=== Begin Enclosure ===

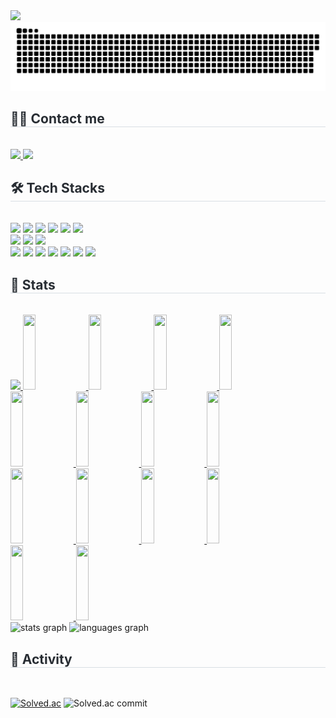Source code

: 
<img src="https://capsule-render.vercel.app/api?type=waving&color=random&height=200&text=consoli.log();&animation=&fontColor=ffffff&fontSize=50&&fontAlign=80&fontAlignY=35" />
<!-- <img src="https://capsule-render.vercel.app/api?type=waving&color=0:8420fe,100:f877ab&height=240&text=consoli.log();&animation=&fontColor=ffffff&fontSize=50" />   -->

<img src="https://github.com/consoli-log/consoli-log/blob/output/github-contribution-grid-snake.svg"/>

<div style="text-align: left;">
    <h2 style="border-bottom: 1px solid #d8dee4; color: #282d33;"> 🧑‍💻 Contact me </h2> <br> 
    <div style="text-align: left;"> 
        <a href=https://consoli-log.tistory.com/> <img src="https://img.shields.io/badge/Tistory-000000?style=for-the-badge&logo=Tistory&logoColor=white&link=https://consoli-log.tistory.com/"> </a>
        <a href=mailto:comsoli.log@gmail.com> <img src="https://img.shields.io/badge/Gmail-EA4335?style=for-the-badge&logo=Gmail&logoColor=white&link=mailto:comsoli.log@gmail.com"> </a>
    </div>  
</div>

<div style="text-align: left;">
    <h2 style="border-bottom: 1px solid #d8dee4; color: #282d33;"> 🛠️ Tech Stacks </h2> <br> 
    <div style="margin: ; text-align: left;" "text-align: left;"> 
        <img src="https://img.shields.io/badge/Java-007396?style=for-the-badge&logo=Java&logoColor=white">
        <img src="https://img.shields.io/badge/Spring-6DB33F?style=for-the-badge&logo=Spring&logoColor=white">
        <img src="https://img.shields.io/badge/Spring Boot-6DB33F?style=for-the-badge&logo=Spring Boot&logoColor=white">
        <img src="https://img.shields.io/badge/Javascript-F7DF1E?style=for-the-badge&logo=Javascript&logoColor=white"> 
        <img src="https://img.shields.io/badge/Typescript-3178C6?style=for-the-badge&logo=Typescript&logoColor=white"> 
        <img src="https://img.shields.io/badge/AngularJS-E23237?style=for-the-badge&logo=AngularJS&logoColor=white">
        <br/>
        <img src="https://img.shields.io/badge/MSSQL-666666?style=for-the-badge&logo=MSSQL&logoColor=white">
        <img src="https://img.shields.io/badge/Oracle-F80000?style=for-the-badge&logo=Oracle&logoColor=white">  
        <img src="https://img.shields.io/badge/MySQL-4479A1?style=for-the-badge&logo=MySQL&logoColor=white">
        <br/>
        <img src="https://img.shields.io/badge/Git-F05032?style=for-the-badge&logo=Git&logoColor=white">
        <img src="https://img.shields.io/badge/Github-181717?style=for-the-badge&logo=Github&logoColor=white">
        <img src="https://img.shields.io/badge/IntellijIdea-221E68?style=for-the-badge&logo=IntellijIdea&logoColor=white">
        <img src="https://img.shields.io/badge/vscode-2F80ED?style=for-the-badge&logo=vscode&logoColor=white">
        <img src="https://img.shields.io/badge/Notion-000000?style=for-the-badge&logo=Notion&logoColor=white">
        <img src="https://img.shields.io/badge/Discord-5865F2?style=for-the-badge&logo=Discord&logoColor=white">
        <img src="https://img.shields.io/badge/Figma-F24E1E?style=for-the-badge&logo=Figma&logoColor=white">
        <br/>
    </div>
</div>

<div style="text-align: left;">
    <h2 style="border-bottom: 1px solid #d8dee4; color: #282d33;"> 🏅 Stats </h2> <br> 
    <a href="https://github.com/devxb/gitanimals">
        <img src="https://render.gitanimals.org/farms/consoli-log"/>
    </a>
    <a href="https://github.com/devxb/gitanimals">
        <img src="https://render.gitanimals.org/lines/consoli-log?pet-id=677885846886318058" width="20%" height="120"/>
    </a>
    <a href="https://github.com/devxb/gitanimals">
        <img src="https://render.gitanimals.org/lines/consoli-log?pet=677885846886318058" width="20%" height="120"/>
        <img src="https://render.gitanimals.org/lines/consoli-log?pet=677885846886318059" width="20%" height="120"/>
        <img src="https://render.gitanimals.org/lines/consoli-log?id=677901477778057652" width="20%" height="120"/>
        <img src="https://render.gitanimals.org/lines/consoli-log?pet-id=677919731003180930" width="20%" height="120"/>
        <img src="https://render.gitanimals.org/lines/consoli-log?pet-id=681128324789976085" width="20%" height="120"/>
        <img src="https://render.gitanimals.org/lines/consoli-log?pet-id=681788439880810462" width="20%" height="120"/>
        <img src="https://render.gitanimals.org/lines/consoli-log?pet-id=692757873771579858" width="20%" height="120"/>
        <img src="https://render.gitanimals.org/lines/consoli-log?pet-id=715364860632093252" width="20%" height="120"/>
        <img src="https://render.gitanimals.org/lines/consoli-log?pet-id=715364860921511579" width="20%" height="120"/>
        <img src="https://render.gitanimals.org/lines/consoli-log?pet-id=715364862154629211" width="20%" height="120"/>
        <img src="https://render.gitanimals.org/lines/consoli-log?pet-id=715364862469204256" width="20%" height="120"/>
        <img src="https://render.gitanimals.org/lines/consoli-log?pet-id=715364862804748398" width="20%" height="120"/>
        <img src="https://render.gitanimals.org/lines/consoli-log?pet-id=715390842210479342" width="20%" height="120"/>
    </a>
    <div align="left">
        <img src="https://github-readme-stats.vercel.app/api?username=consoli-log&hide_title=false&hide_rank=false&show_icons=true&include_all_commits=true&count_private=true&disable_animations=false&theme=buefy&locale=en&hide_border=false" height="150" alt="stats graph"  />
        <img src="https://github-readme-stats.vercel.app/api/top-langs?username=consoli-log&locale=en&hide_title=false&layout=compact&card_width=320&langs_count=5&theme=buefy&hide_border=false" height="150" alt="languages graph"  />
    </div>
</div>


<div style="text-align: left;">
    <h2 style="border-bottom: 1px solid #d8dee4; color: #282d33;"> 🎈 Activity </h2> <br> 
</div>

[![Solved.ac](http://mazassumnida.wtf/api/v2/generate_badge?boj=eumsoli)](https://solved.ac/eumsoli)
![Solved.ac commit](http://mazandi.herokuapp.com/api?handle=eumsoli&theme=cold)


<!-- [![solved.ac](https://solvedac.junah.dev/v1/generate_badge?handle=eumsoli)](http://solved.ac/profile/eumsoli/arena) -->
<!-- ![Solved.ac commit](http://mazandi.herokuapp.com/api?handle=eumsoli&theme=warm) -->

=== End Enclosure ===

* **DIRECTIONS FOR THIS TASK**
Search the entries for the string "herokuapp". Copy every line that has it.

* **COMPLETED TASK**
![Solved.ac commit](http://mazandi.herokuapp.com/api?handle=eumsoli&theme=cold)
<!-- ![Solved.ac commit](http://mazandi.herokuapp.com/api?handle=eumsoli&theme=warm) -->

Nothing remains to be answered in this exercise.